(Document images with source code)
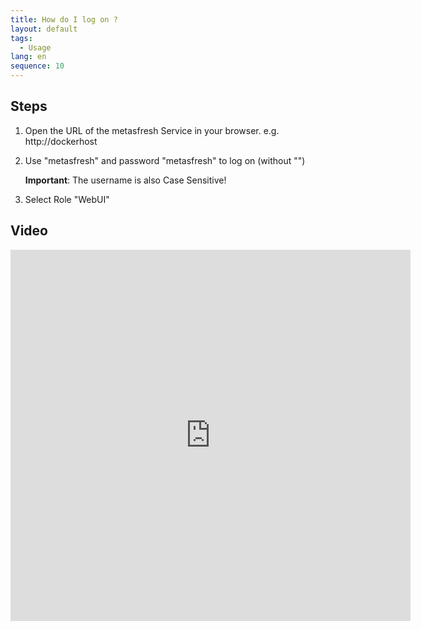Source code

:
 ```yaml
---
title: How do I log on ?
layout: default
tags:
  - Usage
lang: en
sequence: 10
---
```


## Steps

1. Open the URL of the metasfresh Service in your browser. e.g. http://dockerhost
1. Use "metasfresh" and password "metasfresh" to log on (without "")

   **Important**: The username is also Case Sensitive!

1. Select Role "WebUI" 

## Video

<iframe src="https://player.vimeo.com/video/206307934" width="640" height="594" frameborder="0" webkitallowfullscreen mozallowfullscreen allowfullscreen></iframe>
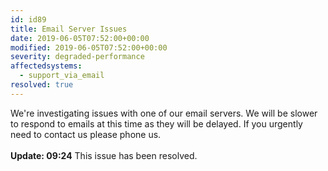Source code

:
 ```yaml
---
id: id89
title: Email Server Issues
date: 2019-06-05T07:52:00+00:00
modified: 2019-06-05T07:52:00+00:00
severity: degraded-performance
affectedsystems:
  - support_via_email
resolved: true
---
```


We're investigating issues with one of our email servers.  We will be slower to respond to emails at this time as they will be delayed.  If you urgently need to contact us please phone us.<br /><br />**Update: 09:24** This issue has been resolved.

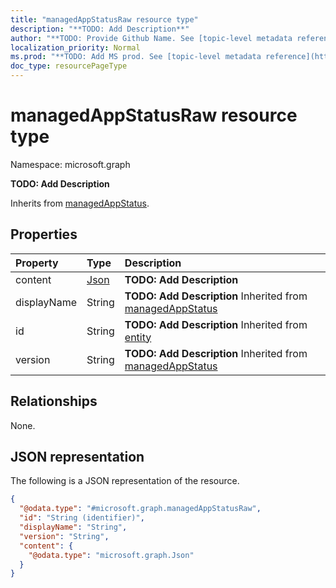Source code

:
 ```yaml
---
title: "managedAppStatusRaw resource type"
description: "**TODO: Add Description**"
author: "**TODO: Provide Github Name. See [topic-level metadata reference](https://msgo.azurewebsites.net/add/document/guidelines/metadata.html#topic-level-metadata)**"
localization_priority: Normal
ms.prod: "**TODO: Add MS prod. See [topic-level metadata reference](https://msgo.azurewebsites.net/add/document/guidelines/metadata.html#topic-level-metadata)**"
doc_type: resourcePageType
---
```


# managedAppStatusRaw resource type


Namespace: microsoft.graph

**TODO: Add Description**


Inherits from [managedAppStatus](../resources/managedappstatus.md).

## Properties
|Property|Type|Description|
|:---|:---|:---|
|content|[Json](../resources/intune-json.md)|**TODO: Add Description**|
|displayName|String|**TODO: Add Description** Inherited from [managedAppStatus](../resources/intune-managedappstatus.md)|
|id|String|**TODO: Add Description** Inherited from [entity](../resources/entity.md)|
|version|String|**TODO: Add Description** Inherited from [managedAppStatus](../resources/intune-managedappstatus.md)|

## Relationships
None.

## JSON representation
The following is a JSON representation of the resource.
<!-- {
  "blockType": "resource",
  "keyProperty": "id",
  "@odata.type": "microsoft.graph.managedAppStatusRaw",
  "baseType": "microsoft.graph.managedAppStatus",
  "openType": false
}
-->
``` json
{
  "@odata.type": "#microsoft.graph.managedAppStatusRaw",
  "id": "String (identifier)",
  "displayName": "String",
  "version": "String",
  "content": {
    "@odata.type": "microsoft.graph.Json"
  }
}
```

• HOW TO COMPLETE THIS TASK
The response consists of the data above printed line for line, with no pictures.

• RESPONSE AREA
Source code

:
 ```yaml
---
title: How do I log on ?
layout: default
tags:
  - Usage
lang: en
sequence: 10
---
```


## Steps

1. Open the URL of the metasfresh Service in your browser. e.g. http://dockerhost
1. Use "metasfresh" and password "metasfresh" to log on (without "")

   **Important**: The username is also Case Sensitive!

1. Select Role "WebUI" 

## Video

<iframe src="https://player.vimeo.com/video/206307934" width="640" height="594" frameborder="0" webkitallowfullscreen mozallowfullscreen allowfullscreen></iframe>
Source code

:
 ```yaml
---
id: id89
title: Email Server Issues
date: 2019-06-05T07:52:00+00:00
modified: 2019-06-05T07:52:00+00:00
severity: degraded-performance
affectedsystems:
  - support_via_email
resolved: true
---
```


We're investigating issues with one of our email servers.  We will be slower to respond to emails at this time as they will be delayed.  If you urgently need to contact us please phone us.<br /><br />**Update: 09:24** This issue has been resolved.

Source code

:
 ```yaml
---
title: "managedAppStatusRaw resource type"
description: "**TODO: Add Description**"
author: "**TODO: Provide Github Name. See [topic-level metadata reference](https://msgo.azurewebsites.net/add/document/guidelines/metadata.html#topic-level-metadata)**"
localization_priority: Normal
ms.prod: "**TODO: Add MS prod. See [topic-level metadata reference](https://msgo.azurewebsites.net/add/document/guidelines/metadata.html#topic-level-metadata)**"
doc_type: resourcePageType
---
```


# managedAppStatusRaw resource type


Namespace: microsoft.graph

**TODO: Add Description**


Inherits from [managedAppStatus](../resources/managedappstatus.md).

## Properties
|Property|Type|Description|
|:---|:---|:---|
|content|[Json](../resources/intune-json.md)|**TODO: Add Description**|
|displayName|String|**TODO: Add Description** Inherited from [managedAppStatus](../resources/intune-managedappstatus.md)|
|id|String|**TODO: Add Description** Inherited from [entity](../resources/entity.md)|
|version|String|**TODO: Add Description** Inherited from [managedAppStatus](../resources/intune-managedappstatus.md)|

## Relationships
None.

## JSON representation
The following is a JSON representation of the resource.
<!-- {
  "blockType": "resource",
  "keyProperty": "id",
  "@odata.type": "microsoft.graph.managedAppStatusRaw",
  "baseType": "microsoft.graph.managedAppStatus",
  "openType": false
}
-->
``` json
{
  "@odata.type": "#microsoft.graph.managedAppStatusRaw",
  "id": "String (identifier)",
  "displayName": "String",
  "version": "String",
  "content": {
    "@odata.type": "microsoft.graph.Json"
  }
}
```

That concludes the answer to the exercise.